Sie haben in der Gartenlaube bereits früher (Nr. 15) einige Mittheilungen über den jetzigen Staatsgefangenen Rußlands, einstigen Chef der Tscherkessen, geliefert; erlauben Sie mir, daß ich heute darin fortfahre. Das Wesen Schamyl’s ist so interessant und bietet auch jetzt noch in der Gefangenschaft so viel Eigenthümliches und Charakteristisches, daß authentische Mittheilungen darüber sicher alle Leser Ihrer Zeitschrift interessiren dürften.

Schamyl war nach der Abreise seines bisherigen Begleiters, des Herrn v. Boguslawsky, sehr verstimmt und ging lange Zeit wie ein Tiefsinniger umher, obwohl wir uns auf alle Weise bemühten, ihn aufzuheitern.

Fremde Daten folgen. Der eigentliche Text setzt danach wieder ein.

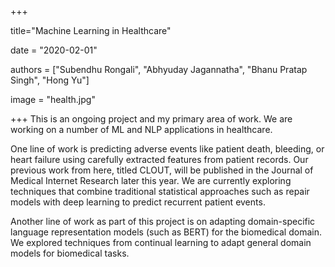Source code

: +++

title="Machine Learning in Healthcare"

date = "2020-02-01"

authors = ["Subendhu Rongali", "Abhyuday Jagannatha", "Bhanu Pratap Singh", "Hong Yu"]

image = "health.jpg"

+++
This is an ongoing project and my primary area of work. We are working on a number of ML and NLP applications in healthcare. 

One line of work is predicting adverse events like patient death, bleeding, or heart failure using carefully extracted features from patient records. Our previous work from here, titled CLOUT, will be published in the Journal of Medical Internet Research later this year. We are currently exploring techniques that combine traditional statistical approaches such as repair models with deep learning to predict recurrent patient events.

Another line of work as part of this project is on adapting domain-specific language representation models (such as BERT) for the biomedical domain. We explored techniques from continual learning to adapt general domain models for biomedical tasks.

Auf meine ängstlichen Anfragen, wie diesem drückenden Zustande ein Ende zu machen sei, erwiderte Chadshio, Schamyl’s und mein alter Freund, das einzige und sicherste Mittel, das er kenne, sei die Musik, welche Schamyl leidenschaftlich liebte, und später Besuche in den öffentlichen Gesellschaften, für die er jetzt „noch nichts tauge“.

Kaum hatte mir Gramoff, Schamyl’s Dolmetscher, diese Worte übersetzt, so rief ich einen Diener und gab ihm Befehl, zum folgenden Tage eine Orgel, welche in einem Privathause verkauft wurde, in Schamyl’s Gastzimmer zu schaffen.

Als Chadshio von Gramoff erfuhr, wovon die Rede sei, äußerte er das lebhafteste Vergnügen und schien zugleich sehr gerührt. Wahrscheinlich unter dem Einflusse dieser Rührung gestand er mir, daß Schamyl außer der Besorgniß um seine Familie auch noch einen besondern Grund zur Traurigkeit habe. Er fühle sich nämlich tief ergriffen vom Gefühl der Dankbarkeit gegen den Kaiser für so viele unerwartete Beweise von dessen Freundlichkeit, und suche nach Mitteln, um dem Kaiser thatsächliche Beweise seiner Dankbarkeit und Ergebenheit geben zu können.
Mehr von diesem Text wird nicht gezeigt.